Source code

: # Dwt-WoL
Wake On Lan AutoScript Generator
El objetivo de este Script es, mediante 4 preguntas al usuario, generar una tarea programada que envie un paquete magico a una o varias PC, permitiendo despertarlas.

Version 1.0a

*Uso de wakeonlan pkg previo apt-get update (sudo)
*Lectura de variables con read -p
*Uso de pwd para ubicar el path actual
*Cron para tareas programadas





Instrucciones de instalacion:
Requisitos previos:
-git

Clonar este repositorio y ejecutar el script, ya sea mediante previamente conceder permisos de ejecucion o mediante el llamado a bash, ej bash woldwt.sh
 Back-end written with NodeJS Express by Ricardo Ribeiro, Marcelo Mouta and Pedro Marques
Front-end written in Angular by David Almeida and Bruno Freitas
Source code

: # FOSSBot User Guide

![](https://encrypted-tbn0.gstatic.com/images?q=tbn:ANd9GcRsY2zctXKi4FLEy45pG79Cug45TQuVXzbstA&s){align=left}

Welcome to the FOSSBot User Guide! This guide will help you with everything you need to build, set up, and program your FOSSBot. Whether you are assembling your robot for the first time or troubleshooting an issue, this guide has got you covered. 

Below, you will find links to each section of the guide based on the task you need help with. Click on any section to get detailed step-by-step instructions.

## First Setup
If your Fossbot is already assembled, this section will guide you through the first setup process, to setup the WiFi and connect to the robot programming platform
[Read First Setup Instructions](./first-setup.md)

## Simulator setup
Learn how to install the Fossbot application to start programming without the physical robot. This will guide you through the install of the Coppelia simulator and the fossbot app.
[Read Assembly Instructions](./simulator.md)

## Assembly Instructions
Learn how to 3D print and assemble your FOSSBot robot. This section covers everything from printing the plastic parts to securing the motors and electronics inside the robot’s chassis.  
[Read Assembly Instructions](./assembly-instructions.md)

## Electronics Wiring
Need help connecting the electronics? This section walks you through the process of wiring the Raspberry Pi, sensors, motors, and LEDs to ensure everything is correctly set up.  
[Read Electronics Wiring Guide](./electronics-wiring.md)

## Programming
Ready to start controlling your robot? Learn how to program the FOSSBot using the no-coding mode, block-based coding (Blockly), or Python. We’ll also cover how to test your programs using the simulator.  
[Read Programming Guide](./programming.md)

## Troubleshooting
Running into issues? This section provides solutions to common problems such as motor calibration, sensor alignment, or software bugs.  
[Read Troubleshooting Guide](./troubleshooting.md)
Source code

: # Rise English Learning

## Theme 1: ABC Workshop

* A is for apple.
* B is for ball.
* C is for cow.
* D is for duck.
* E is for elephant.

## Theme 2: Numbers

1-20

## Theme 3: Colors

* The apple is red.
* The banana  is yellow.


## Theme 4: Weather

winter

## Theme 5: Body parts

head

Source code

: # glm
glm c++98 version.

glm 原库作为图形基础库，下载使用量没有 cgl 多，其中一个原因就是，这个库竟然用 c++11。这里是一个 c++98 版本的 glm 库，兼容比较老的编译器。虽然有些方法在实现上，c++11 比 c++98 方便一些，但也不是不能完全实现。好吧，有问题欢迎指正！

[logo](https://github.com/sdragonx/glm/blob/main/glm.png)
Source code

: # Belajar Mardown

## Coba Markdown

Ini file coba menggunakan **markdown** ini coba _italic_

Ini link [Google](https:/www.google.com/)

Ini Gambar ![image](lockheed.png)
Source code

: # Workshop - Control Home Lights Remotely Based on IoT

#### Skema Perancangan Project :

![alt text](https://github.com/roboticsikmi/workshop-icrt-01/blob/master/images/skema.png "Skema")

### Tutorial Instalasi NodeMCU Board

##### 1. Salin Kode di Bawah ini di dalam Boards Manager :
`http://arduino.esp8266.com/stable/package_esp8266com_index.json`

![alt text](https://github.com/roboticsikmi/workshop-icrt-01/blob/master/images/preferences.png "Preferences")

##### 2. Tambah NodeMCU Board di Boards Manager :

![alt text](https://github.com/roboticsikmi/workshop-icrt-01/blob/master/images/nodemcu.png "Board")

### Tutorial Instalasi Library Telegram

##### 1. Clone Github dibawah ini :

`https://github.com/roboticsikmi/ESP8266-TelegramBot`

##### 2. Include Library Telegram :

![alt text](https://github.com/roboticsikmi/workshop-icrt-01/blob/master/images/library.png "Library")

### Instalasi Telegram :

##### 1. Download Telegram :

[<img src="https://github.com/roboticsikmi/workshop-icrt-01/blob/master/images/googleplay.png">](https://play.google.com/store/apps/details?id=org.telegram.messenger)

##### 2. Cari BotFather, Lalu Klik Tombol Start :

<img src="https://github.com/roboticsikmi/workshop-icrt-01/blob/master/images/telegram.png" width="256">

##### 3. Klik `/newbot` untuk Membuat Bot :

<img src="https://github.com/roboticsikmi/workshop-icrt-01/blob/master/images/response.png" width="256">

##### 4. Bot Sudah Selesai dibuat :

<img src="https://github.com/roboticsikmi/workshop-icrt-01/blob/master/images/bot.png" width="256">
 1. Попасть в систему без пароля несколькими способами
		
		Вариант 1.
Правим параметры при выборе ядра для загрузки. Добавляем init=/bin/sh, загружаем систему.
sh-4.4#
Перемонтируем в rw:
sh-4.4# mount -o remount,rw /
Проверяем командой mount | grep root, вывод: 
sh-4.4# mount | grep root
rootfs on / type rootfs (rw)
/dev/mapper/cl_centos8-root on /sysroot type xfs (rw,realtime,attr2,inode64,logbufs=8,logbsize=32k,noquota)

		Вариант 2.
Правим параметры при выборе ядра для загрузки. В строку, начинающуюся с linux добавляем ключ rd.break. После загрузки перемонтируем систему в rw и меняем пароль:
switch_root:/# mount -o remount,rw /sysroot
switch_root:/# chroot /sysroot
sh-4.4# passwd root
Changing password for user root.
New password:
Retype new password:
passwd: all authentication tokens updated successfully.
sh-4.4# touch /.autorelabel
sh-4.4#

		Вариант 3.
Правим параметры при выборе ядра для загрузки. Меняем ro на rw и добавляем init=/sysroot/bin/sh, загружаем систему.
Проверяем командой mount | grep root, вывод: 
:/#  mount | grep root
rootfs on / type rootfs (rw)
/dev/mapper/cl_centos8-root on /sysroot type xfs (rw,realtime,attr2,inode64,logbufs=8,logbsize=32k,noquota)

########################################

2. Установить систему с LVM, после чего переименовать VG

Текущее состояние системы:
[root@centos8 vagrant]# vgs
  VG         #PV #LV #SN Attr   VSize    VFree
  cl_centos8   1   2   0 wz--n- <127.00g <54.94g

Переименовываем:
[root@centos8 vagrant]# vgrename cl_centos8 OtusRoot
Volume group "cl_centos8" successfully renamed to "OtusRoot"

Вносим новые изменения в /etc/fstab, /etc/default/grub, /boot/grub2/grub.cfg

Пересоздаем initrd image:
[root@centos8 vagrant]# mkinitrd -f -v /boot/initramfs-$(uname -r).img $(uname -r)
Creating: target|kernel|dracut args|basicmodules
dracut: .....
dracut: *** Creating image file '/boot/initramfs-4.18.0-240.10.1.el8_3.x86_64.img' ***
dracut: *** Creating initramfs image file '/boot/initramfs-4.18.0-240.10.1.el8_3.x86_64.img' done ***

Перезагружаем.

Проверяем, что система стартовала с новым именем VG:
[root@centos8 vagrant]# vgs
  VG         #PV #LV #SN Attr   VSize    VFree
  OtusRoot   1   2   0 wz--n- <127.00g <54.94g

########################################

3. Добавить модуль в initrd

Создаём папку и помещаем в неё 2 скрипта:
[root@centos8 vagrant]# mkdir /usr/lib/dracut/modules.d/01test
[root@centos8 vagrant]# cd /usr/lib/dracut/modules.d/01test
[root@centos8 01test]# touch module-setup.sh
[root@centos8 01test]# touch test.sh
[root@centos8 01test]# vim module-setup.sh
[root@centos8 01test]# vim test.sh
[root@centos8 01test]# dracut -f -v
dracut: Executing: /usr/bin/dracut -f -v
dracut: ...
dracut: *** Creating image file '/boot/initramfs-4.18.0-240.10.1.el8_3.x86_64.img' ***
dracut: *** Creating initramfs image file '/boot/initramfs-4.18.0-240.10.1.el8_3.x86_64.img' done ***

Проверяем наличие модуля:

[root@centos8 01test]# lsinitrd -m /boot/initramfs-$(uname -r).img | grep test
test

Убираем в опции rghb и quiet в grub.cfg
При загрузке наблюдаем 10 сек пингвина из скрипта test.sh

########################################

● Exercise directions:
Tally up the lines above in which "para" occurs. Give the result as a bare number.

● Result below:
2